• Aim of the task
In the data below, which lines hold the word "detokenize"? Copy them.
+++
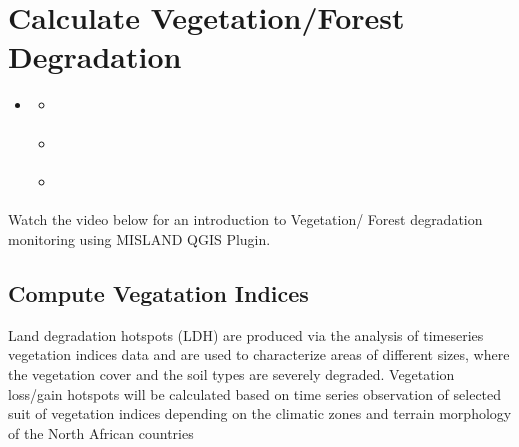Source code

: \documentclass[letterpaper,10pt,english]{sphinxmanual}
\begin{document}
\chapter{Calculate Vegetation/Forest Degradation}
\label{\detokenize{Qgis_Plugin/vegetation_degradation_training:calculate-vegetation-forest-degradation}}\label{\detokenize{Qgis_Plugin/vegetation_degradation_training::doc}}
\begin{sphinxShadowBox}
\begin{itemize}
\item {} 
\sphinxAtStartPar
{}\label{\detokenize{Qgis_Plugin/vegetation_degradation_training:id1}}{\hyperref[\detokenize{Qgis_Plugin/vegetation_degradation_training:calculate-vegetation-forest-degradation}]{}}
\begin{itemize}
\item {} 
\sphinxAtStartPar
{}\label{\detokenize{Qgis_Plugin/vegetation_degradation_training:id2}}{\hyperref[\detokenize{Qgis_Plugin/vegetation_degradation_training:compute-vegatation-indices}]{}}

\item {} 
\sphinxAtStartPar
{}\label{\detokenize{Qgis_Plugin/vegetation_degradation_training:id3}}{\hyperref[\detokenize{Qgis_Plugin/vegetation_degradation_training:compute-forest-fires}]{}}

\item {} 
\sphinxAtStartPar
{}\label{\detokenize{Qgis_Plugin/vegetation_degradation_training:id4}}{\hyperref[\detokenize{Qgis_Plugin/vegetation_degradation_training:compute-forest-change-and-total-carbon-summary}]{}}

\end{itemize}

\end{itemize}
\end{sphinxShadowBox}

\sphinxAtStartPar
Watch the video below for an introduction to Vegetation/ Forest degradation
monitoring using MISLAND QGIS Plugin.




\section{Compute Vegatation Indices}
\label{\detokenize{Qgis_Plugin/vegetation_degradation_training:compute-vegatation-indices}}
\sphinxAtStartPar
Land degradation hotspots (LDH) are produced via the analysis of time\sphinxhyphen{}series
vegetation indices data and are used to characterize areas of different sizes,
where the vegetation cover and the soil types are severely degraded. Vegetation
loss/gain hotspots will be calculated based on time series observation of selected
suit of vegetation indices depending on the climatic zones and terrain morphology
of the North African countries
\end{document}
+++
• Solution
\label{\detokenize{Qgis_Plugin/vegetation_degradation_training:calculate-vegetation-forest-degradation}}\label{\detokenize{Qgis_Plugin/vegetation_degradation_training::doc}}
{}\label{\detokenize{Qgis_Plugin/vegetation_degradation_training:id1}}{\hyperref[\detokenize{Qgis_Plugin/vegetation_degradation_training:calculate-vegetation-forest-degradation}]{}}
{}\label{\detokenize{Qgis_Plugin/vegetation_degradation_training:id2}}{\hyperref[\detokenize{Qgis_Plugin/vegetation_degradation_training:compute-vegatation-indices}]{}}
{}\label{\detokenize{Qgis_Plugin/vegetation_degradation_training:id3}}{\hyperref[\detokenize{Qgis_Plugin/vegetation_degradation_training:compute-forest-fires}]{}}
{}\label{\detokenize{Qgis_Plugin/vegetation_degradation_training:id4}}{\hyperref[\detokenize{Qgis_Plugin/vegetation_degradation_training:compute-forest-change-and-total-carbon-summary}]{}}
\label{\detokenize{Qgis_Plugin/vegetation_degradation_training:compute-vegatation-indices}}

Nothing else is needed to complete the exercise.